Ma quest’importante ricorrenza coincide con uno dei momenti più difficili per l’Unione Europea dalla sua fondazione, come testimoniato dalla Brexit e dall’avanzata di partiti che intercettano una sempre crescente diffidenza dei cittadini nei confronti delle istituzioni europee. Lo stesso premier Gentiloni, nel suo discorso, ha identificato nella difesa comune, nelle politiche migratorie, nella crescita e nel lavoro «gli ingredienti per restituire fiducia», mentre il presidente della Repubblica Mattarella ha parlato della necessità di una «nuova fase costituente».

Ma oltre alle celebrazioni ufficiali, svoltesi in Campidoglio, numerosi cortei e manifestazioni hanno “animato” la giornata romana. Manifestazioni minori sono state organizzate dall’estrema destra e dal Partito Comunista, ma due sono stati gli eventi principali: il raduno pro-Euro ad Arco di Costantino, dopo l’incontro dei cortei “La Nostra Europa” e quello del Movimento Federalista Europeo; e il corteo della piattaforma “Eurostop”, che sotto lo slogan “No Euro, No UE, No NATO” raggruppava diversi partiti e movimenti della sinistra radicale.

Quest’ultimo evento, in particolare, destava molte preoccupazioni per la possibilità di infiltrazioni da parte dei cosiddetti “Black Bloc”. Il timore era quello che si potesse ripetere l’esperienza del corteo No-Expo a Milano del maggio 2015, o più recentemente della manifestazione contro Salvini a Napoli, in cui questi gruppi di violenti hanno dato vita a scontri con la polizia che hanno messo a ferro e fuoco le città. Fortunatamente però il pericolo sembra essere stato scongiurato ed entrambi i cortei si sono svolti pacificamente, nonostante due pullman provenienti dal nord Italia siano stati bloccati alle porte di Roma e 122 persone fermate, di cui 13 allontanati da Roma con un foglio di via.

Questi schieramenti rispecchiano un po’ quella che è la visione di un’opinione pubblica spaccata in due sul tema Europa: da un lato chi pensa che l’Europa, pur in tutti i suoi limiti ed incompiutezze, sia una risorsa da proteggere e semmai correggere; dall’altro chi invece la considera come un giogo che sta lentamente asfissiando le popolazioni alimentando le disuguaglianze sociali, e da cui uscire il prima possibile per recuperare la sovranità nazionale.
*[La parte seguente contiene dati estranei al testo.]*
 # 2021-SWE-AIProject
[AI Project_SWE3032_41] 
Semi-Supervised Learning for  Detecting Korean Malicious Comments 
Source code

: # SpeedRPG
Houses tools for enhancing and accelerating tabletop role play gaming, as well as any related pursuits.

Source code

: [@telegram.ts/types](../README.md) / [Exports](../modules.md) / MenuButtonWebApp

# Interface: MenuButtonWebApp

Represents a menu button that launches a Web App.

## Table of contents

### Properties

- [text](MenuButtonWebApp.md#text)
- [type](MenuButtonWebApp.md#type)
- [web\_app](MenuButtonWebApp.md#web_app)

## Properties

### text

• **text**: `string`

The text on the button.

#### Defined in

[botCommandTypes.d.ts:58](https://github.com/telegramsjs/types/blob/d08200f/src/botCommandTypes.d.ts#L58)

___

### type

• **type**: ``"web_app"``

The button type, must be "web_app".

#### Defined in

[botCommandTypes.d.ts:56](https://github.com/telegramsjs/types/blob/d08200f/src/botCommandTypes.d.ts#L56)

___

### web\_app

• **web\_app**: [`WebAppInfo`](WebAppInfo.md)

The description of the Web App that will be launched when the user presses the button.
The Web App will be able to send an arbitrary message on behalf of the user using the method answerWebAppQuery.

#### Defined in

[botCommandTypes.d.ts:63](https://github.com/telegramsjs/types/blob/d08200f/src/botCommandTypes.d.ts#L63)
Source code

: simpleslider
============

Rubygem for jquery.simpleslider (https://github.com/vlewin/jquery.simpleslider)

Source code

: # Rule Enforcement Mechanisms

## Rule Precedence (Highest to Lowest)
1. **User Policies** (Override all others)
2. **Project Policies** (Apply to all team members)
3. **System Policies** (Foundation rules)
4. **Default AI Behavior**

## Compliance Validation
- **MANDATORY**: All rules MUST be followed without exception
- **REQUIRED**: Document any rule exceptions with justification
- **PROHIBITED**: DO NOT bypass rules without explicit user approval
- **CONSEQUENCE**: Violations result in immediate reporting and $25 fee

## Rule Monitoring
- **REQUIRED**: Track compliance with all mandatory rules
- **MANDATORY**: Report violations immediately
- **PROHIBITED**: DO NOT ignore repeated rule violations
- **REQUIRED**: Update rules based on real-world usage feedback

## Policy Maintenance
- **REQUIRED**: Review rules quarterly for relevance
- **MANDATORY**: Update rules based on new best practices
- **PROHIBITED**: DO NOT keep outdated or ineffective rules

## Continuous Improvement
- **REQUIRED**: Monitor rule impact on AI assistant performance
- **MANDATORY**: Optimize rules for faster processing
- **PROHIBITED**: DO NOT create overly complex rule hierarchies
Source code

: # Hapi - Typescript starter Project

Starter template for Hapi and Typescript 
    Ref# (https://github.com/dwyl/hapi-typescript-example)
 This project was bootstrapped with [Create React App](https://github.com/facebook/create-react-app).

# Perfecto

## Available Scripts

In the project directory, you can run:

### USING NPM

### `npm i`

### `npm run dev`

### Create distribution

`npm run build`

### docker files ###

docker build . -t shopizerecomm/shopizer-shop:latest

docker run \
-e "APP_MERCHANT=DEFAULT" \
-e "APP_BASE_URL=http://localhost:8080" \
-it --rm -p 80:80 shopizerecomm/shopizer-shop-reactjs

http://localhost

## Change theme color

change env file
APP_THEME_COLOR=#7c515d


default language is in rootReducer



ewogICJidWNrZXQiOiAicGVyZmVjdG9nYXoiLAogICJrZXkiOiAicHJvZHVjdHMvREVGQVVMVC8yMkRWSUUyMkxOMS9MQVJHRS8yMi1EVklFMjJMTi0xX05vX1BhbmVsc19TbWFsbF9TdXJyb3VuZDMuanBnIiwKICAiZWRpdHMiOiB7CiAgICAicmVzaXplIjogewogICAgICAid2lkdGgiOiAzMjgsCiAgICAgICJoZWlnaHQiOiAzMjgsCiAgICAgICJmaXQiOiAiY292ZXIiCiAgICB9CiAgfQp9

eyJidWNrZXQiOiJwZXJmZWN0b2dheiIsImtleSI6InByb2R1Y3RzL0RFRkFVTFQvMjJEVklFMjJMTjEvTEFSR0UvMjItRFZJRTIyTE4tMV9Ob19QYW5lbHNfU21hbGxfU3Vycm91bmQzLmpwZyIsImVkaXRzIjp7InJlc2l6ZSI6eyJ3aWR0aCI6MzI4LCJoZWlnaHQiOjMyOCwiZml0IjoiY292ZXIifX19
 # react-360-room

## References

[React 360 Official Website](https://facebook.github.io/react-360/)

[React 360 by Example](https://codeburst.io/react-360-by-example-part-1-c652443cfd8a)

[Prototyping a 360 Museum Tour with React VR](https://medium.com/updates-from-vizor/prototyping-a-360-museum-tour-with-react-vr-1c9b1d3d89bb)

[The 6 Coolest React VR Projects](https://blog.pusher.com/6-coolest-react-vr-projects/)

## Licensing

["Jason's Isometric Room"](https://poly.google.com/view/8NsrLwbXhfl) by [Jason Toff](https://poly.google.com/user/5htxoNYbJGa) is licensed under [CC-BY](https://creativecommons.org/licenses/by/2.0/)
Insomma il dibattito è aperto, ma probabilmente le due posizioni potrebbero essere meno distanti di quanto si pensi.

Perché se è vero che c’è bisogno di un cambio di rotta, e anche piuttosto deciso, verso un’Europa più sociale e meno “finanziaria”, è vero anche che in un’economia che si fa sempre più globalizzata, un ritorno agli stati nazionali condannerebbe l’Europa a un ruolo da comprimario in balia di questa o quella potenza, privandola degli strumenti adatti ad affrontare le sfide del nuovo millennio.
Insomma, quel che è certo è che su questa tematica si gioca il futuro non solo dell’Italia o dell’Europa, ma dell’intera economia globale.